→ Directions: Please repeat each entry. Match every word exactly.

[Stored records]
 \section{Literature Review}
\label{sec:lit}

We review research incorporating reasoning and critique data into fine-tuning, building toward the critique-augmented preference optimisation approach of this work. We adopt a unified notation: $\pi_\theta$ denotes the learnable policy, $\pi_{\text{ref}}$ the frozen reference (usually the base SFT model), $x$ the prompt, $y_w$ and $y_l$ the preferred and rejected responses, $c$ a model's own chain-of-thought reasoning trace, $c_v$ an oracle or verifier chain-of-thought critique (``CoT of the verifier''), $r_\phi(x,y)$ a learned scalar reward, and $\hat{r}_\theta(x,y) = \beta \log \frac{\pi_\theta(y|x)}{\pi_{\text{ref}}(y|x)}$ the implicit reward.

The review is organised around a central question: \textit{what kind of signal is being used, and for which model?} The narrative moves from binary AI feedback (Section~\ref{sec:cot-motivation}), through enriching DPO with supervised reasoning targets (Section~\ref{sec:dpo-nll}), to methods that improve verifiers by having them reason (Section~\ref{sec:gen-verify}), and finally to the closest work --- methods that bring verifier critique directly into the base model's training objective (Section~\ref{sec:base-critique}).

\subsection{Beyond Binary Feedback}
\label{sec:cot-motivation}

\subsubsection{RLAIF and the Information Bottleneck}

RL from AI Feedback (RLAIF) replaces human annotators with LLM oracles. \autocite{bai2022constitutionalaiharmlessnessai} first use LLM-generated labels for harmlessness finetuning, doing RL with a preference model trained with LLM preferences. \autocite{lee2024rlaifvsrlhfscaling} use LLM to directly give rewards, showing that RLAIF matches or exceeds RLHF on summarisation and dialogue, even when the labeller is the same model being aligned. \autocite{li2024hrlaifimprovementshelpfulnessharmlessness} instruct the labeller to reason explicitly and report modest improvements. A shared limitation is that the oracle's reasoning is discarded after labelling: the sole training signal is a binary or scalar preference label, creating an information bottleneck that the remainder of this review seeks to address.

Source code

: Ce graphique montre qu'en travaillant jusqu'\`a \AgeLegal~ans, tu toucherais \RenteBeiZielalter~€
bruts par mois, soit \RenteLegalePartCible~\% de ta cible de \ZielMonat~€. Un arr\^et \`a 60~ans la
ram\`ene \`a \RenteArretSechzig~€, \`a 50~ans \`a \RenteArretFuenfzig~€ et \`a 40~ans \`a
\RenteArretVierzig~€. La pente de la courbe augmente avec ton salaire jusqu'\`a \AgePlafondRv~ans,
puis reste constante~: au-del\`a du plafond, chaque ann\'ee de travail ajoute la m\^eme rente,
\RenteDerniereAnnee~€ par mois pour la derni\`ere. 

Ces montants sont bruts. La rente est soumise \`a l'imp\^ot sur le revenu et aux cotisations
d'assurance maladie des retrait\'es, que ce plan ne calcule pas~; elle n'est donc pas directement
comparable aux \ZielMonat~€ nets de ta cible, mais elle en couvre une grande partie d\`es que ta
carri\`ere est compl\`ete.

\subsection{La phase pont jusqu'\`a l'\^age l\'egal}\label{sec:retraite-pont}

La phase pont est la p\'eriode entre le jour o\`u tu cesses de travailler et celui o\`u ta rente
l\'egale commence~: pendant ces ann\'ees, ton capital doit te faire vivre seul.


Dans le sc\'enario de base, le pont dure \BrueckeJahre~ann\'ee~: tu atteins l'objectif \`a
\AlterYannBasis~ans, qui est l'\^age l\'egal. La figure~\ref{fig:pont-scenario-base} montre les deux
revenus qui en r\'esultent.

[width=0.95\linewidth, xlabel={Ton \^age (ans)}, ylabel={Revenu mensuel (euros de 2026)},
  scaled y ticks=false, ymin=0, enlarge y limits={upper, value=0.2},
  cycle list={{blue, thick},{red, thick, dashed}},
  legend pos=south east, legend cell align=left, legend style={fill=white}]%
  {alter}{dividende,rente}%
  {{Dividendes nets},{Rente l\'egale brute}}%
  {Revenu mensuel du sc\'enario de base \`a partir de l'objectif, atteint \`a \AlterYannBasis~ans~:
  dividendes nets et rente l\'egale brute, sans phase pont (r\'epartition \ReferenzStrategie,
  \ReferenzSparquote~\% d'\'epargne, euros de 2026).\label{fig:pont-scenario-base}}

→ Solution to this exercise:
 \section{Literature Review}
\label{sec:lit}

We review research incorporating reasoning and critique data into fine-tuning, building toward the critique-augmented preference optimisation approach of this work. We adopt a unified notation: $\pi_\theta$ denotes the learnable policy, $\pi_{\text{ref}}$ the frozen reference (usually the base SFT model), $x$ the prompt, $y_w$ and $y_l$ the preferred and rejected responses, $c$ a model's own chain-of-thought reasoning trace, $c_v$ an oracle or verifier chain-of-thought critique (``CoT of the verifier''), $r_\phi(x,y)$ a learned scalar reward, and $\hat{r}_\theta(x,y) = \beta \log \frac{\pi_\theta(y|x)}{\pi_{\text{ref}}(y|x)}$ the implicit reward.

The review is organised around a central question: \textit{what kind of signal is being used, and for which model?} The narrative moves from binary AI feedback (Section~\ref{sec:cot-motivation}), through enriching DPO with supervised reasoning targets (Section~\ref{sec:dpo-nll}), to methods that improve verifiers by having them reason (Section~\ref{sec:gen-verify}), and finally to the closest work --- methods that bring verifier critique directly into the base model's training objective (Section~\ref{sec:base-critique}).

\subsection{Beyond Binary Feedback}
\label{sec:cot-motivation}

\subsubsection{RLAIF and the Information Bottleneck}

RL from AI Feedback (RLAIF) replaces human annotators with LLM oracles. \autocite{bai2022constitutionalaiharmlessnessai} first use LLM-generated labels for harmlessness finetuning, doing RL with a preference model trained with LLM preferences. \autocite{lee2024rlaifvsrlhfscaling} use LLM to directly give rewards, showing that RLAIF matches or exceeds RLHF on summarisation and dialogue, even when the labeller is the same model being aligned. \autocite{li2024hrlaifimprovementshelpfulnessharmlessness} instruct the labeller to reason explicitly and report modest improvements. A shared limitation is that the oracle's reasoning is discarded after labelling: the sole training signal is a binary or scalar preference label, creating an information bottleneck that the remainder of this review seeks to address.

Source code

: Ce graphique montre qu'en travaillant jusqu'\`a \AgeLegal~ans, tu toucherais \RenteBeiZielalter~€
bruts par mois, soit \RenteLegalePartCible~\% de ta cible de \ZielMonat~€. Un arr\^et \`a 60~ans la
ram\`ene \`a \RenteArretSechzig~€, \`a 50~ans \`a \RenteArretFuenfzig~€ et \`a 40~ans \`a
\RenteArretVierzig~€. La pente de la courbe augmente avec ton salaire jusqu'\`a \AgePlafondRv~ans,
puis reste constante~: au-del\`a du plafond, chaque ann\'ee de travail ajoute la m\^eme rente,
\RenteDerniereAnnee~€ par mois pour la derni\`ere. 

Ces montants sont bruts. La rente est soumise \`a l'imp\^ot sur le revenu et aux cotisations
d'assurance maladie des retrait\'es, que ce plan ne calcule pas~; elle n'est donc pas directement
comparable aux \ZielMonat~€ nets de ta cible, mais elle en couvre une grande partie d\`es que ta
carri\`ere est compl\`ete.

\subsection{La phase pont jusqu'\`a l'\^age l\'egal}\label{sec:retraite-pont}

La phase pont est la p\'eriode entre le jour o\`u tu cesses de travailler et celui o\`u ta rente
l\'egale commence~: pendant ces ann\'ees, ton capital doit te faire vivre seul.


Dans le sc\'enario de base, le pont dure \BrueckeJahre~ann\'ee~: tu atteins l'objectif \`a
\AlterYannBasis~ans, qui est l'\^age l\'egal. La figure~\ref{fig:pont-scenario-base} montre les deux
revenus qui en r\'esultent.

[width=0.95\linewidth, xlabel={Ton \^age (ans)}, ylabel={Revenu mensuel (euros de 2026)},
  scaled y ticks=false, ymin=0, enlarge y limits={upper, value=0.2},
  cycle list={{blue, thick},{red, thick, dashed}},
  legend pos=south east, legend cell align=left, legend style={fill=white}]%
  {alter}{dividende,rente}%
  {{Dividendes nets},{Rente l\'egale brute}}%
  {Revenu mensuel du sc\'enario de base \`a partir de l'objectif, atteint \`a \AlterYannBasis~ans~:
  dividendes nets et rente l\'egale brute, sans phase pont (r\'epartition \ReferenzStrategie,
  \ReferenzSparquote~\% d'\'epargne, euros de 2026).\label{fig:pont-scenario-base}}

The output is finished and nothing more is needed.